- _ACTION ITEM_: One line at a time, check the entries below for the word "维修表单接单标识改为", and copy each line that has it.

--- DATA FOR THIS TASK Enclosed Below ---

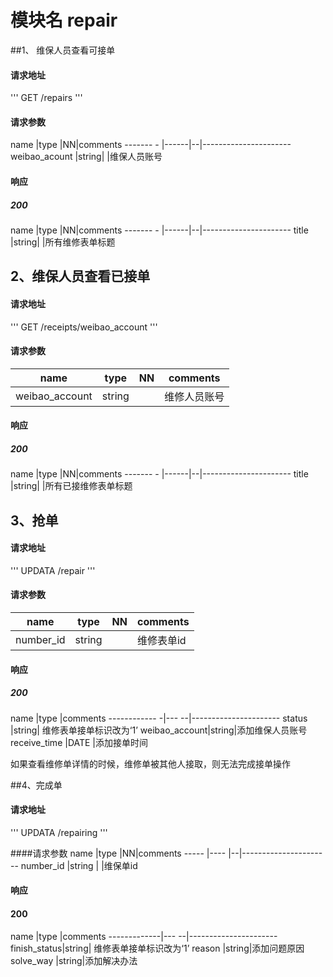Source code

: # 模块名 repair
##1、 维保人员查看可接单
#### 请求地址
'''
GET  /repairs
'''
#### 请求参数

name              |type  |NN|comments
-------        -  |------|--|----------------------
weibao_acount     |string|  |维保人员账号

#### 响应  
##### 200 

name              |type  |NN|comments
-------        -  |------|--|----------------------
title             |string|  |所有维修表单标题

## 2、维保人员查看已接单  
#### 请求地址
'''
GET  /receipts/weibao_account
'''
#### 请求参数

name              |type  |NN|comments
--------          |------|--|------------------------
weibao_account    |string|  |维修人员账号

#### 响应
##### 200

name              |type  |NN|comments
-------        -  |------|--|----------------------
title             |string|  |所有已接维修表单标题
 
## 3、抢单
#### 请求地址
'''
UPDATA  /repair
'''
#### 请求参数
name      |type   |NN|comments
-----     |----   |--|----------------------
number_id |string |  |维修表单id

#### 响应
##### 200

name          |type  |comments
------------ -|--- --|----------------------
status        |string| 维修表单接单标识改为‘1’
weibao_account|string|添加维保人员账号
receive_time  |DATE  |添加接单时间

如果查看维修单详情的时候，维修单被其他人接取，则无法完成接单操作

##4、完成单
#### 请求地址
'''
UPDATA  /repairing
'''

####请求参数
name          |type   |NN|comments
-----         |----   |--|----------------------
number_id     |string |  |维保单id

#### 响应
#### 200

name         |type  |comments
-------------|--- --|----------------------
finish_status|string| 维修表单接单标识改为‘1’
reason       |string|添加问题原因
solve_way    |string|添加解决办法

--- End of Enclosed DATA FOR THIS TASK ---

- _SOLUTION TO THIS EXERCISE_:
status        |string| 维修表单接单标识改为‘1’
finish_status|string| 维修表单接单标识改为‘1’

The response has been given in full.